TASK OBJECTIVE:
Your answer should repeat the listing in full, with no line missing or altered.

ENTRIES SHOWN:
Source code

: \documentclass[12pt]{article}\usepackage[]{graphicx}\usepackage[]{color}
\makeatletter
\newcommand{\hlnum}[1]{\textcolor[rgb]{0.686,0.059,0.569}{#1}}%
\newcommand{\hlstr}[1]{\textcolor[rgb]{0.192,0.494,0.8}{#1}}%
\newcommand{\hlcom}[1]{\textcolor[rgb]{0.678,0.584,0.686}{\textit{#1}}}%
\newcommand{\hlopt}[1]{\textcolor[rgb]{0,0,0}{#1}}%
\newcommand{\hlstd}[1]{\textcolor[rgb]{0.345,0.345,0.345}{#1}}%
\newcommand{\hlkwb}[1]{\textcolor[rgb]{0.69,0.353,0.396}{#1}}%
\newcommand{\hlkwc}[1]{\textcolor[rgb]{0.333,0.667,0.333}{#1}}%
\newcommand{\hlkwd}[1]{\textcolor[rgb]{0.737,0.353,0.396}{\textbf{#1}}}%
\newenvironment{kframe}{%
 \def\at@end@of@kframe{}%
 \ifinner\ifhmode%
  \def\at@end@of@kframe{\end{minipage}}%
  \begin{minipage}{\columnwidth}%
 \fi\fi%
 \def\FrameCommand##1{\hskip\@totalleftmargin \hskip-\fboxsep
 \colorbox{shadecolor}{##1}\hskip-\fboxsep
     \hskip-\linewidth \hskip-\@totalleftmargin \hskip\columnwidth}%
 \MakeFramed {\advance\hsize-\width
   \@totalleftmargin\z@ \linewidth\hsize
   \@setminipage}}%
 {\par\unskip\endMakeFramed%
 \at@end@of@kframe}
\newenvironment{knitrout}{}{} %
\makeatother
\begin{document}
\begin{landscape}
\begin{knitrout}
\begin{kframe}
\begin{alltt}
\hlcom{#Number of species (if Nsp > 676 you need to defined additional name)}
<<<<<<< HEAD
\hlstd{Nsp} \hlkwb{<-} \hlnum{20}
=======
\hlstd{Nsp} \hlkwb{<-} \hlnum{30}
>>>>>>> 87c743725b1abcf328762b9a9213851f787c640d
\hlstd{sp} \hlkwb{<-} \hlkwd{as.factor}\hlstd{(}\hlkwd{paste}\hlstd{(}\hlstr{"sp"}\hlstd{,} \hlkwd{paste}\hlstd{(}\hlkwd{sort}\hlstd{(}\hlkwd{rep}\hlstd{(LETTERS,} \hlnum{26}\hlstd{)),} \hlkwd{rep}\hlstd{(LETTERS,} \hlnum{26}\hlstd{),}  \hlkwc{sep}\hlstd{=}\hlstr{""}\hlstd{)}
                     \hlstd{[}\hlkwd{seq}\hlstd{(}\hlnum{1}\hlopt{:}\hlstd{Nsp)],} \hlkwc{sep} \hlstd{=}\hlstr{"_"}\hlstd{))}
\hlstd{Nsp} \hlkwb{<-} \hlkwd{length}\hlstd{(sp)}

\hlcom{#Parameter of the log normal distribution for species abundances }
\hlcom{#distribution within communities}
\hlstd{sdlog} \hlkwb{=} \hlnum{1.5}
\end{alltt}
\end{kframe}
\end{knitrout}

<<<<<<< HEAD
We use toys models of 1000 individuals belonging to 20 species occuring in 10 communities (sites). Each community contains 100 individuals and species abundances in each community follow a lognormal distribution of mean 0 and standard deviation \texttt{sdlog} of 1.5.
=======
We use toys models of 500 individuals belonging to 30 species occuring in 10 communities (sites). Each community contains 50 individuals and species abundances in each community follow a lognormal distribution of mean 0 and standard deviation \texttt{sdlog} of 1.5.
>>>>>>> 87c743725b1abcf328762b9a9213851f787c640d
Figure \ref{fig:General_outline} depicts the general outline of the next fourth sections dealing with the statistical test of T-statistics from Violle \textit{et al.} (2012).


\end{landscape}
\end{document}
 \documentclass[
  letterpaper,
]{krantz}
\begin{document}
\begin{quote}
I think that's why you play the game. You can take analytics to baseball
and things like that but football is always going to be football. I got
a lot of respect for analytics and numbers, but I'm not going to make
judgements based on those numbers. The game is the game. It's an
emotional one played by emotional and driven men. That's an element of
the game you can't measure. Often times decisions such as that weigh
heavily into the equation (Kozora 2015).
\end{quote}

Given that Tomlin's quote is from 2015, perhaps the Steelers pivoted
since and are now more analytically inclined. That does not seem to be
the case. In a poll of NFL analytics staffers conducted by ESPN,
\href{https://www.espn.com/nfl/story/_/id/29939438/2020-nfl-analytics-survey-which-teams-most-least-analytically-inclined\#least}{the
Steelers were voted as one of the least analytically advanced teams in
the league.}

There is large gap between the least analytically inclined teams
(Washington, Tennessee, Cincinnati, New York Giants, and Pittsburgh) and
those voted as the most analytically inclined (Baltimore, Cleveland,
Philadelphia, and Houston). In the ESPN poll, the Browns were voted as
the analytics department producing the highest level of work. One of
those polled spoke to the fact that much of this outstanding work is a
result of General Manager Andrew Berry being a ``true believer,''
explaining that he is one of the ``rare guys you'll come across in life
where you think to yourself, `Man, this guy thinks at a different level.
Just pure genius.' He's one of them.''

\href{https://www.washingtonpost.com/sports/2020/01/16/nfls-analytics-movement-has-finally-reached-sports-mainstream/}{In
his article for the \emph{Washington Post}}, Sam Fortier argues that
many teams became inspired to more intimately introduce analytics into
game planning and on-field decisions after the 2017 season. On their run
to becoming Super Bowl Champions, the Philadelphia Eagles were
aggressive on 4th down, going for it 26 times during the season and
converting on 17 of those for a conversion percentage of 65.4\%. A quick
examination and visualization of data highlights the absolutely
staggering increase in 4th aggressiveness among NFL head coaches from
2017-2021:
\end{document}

SOLUTION TO THIS TASK:
Source code

: \documentclass[12pt]{article}\usepackage[]{graphicx}\usepackage[]{color}
\makeatletter
\newcommand{\hlnum}[1]{\textcolor[rgb]{0.686,0.059,0.569}{#1}}%
\newcommand{\hlstr}[1]{\textcolor[rgb]{0.192,0.494,0.8}{#1}}%
\newcommand{\hlcom}[1]{\textcolor[rgb]{0.678,0.584,0.686}{\textit{#1}}}%
\newcommand{\hlopt}[1]{\textcolor[rgb]{0,0,0}{#1}}%
\newcommand{\hlstd}[1]{\textcolor[rgb]{0.345,0.345,0.345}{#1}}%
\newcommand{\hlkwb}[1]{\textcolor[rgb]{0.69,0.353,0.396}{#1}}%
\newcommand{\hlkwc}[1]{\textcolor[rgb]{0.333,0.667,0.333}{#1}}%
\newcommand{\hlkwd}[1]{\textcolor[rgb]{0.737,0.353,0.396}{\textbf{#1}}}%
\newenvironment{kframe}{%
 \def\at@end@of@kframe{}%
 \ifinner\ifhmode%
  \def\at@end@of@kframe{\end{minipage}}%
  \begin{minipage}{\columnwidth}%
 \fi\fi%
 \def\FrameCommand##1{\hskip\@totalleftmargin \hskip-\fboxsep
 \colorbox{shadecolor}{##1}\hskip-\fboxsep
     \hskip-\linewidth \hskip-\@totalleftmargin \hskip\columnwidth}%
 \MakeFramed {\advance\hsize-\width
   \@totalleftmargin\z@ \linewidth\hsize
   \@setminipage}}%
 {\par\unskip\endMakeFramed%
 \at@end@of@kframe}
\newenvironment{knitrout}{}{} %
\makeatother
\begin{document}
\begin{landscape}
\begin{knitrout}
\begin{kframe}
\begin{alltt}
\hlcom{#Number of species (if Nsp > 676 you need to defined additional name)}
<<<<<<< HEAD
\hlstd{Nsp} \hlkwb{<-} \hlnum{20}
=======
\hlstd{Nsp} \hlkwb{<-} \hlnum{30}
>>>>>>> 87c743725b1abcf328762b9a9213851f787c640d
\hlstd{sp} \hlkwb{<-} \hlkwd{as.factor}\hlstd{(}\hlkwd{paste}\hlstd{(}\hlstr{"sp"}\hlstd{,} \hlkwd{paste}\hlstd{(}\hlkwd{sort}\hlstd{(}\hlkwd{rep}\hlstd{(LETTERS,} \hlnum{26}\hlstd{)),} \hlkwd{rep}\hlstd{(LETTERS,} \hlnum{26}\hlstd{),}  \hlkwc{sep}\hlstd{=}\hlstr{""}\hlstd{)}
                     \hlstd{[}\hlkwd{seq}\hlstd{(}\hlnum{1}\hlopt{:}\hlstd{Nsp)],} \hlkwc{sep} \hlstd{=}\hlstr{"_"}\hlstd{))}
\hlstd{Nsp} \hlkwb{<-} \hlkwd{length}\hlstd{(sp)}

\hlcom{#Parameter of the log normal distribution for species abundances }
\hlcom{#distribution within communities}
\hlstd{sdlog} \hlkwb{=} \hlnum{1.5}
\end{alltt}
\end{kframe}
\end{knitrout}

<<<<<<< HEAD
We use toys models of 1000 individuals belonging to 20 species occuring in 10 communities (sites). Each community contains 100 individuals and species abundances in each community follow a lognormal distribution of mean 0 and standard deviation \texttt{sdlog} of 1.5.
=======
We use toys models of 500 individuals belonging to 30 species occuring in 10 communities (sites). Each community contains 50 individuals and species abundances in each community follow a lognormal distribution of mean 0 and standard deviation \texttt{sdlog} of 1.5.
>>>>>>> 87c743725b1abcf328762b9a9213851f787c640d
Figure \ref{fig:General_outline} depicts the general outline of the next fourth sections dealing with the statistical test of T-statistics from Violle \textit{et al.} (2012).


\end{landscape}
\end{document}
 \documentclass[
  letterpaper,
]{krantz}
\begin{document}
\begin{quote}
I think that's why you play the game. You can take analytics to baseball
and things like that but football is always going to be football. I got
a lot of respect for analytics and numbers, but I'm not going to make
judgements based on those numbers. The game is the game. It's an
emotional one played by emotional and driven men. That's an element of
the game you can't measure. Often times decisions such as that weigh
heavily into the equation (Kozora 2015).
\end{quote}

Given that Tomlin's quote is from 2015, perhaps the Steelers pivoted
since and are now more analytically inclined. That does not seem to be
the case. In a poll of NFL analytics staffers conducted by ESPN,
\href{https://www.espn.com/nfl/story/_/id/29939438/2020-nfl-analytics-survey-which-teams-most-least-analytically-inclined\#least}{the
Steelers were voted as one of the least analytically advanced teams in
the league.}

There is large gap between the least analytically inclined teams
(Washington, Tennessee, Cincinnati, New York Giants, and Pittsburgh) and
those voted as the most analytically inclined (Baltimore, Cleveland,
Philadelphia, and Houston). In the ESPN poll, the Browns were voted as
the analytics department producing the highest level of work. One of
those polled spoke to the fact that much of this outstanding work is a
result of General Manager Andrew Berry being a ``true believer,''
explaining that he is one of the ``rare guys you'll come across in life
where you think to yourself, `Man, this guy thinks at a different level.
Just pure genius.' He's one of them.''

\href{https://www.washingtonpost.com/sports/2020/01/16/nfls-analytics-movement-has-finally-reached-sports-mainstream/}{In
his article for the \emph{Washington Post}}, Sam Fortier argues that
many teams became inspired to more intimately introduce analytics into
game planning and on-field decisions after the 2017 season. On their run
to becoming Super Bowl Champions, the Philadelphia Eagles were
aggressive on 4th down, going for it 26 times during the season and
converting on 17 of those for a conversion percentage of 65.4\%. A quick
examination and visualization of data highlights the absolutely
staggering increase in 4th aggressiveness among NFL head coaches from
2017-2021:
\end{document}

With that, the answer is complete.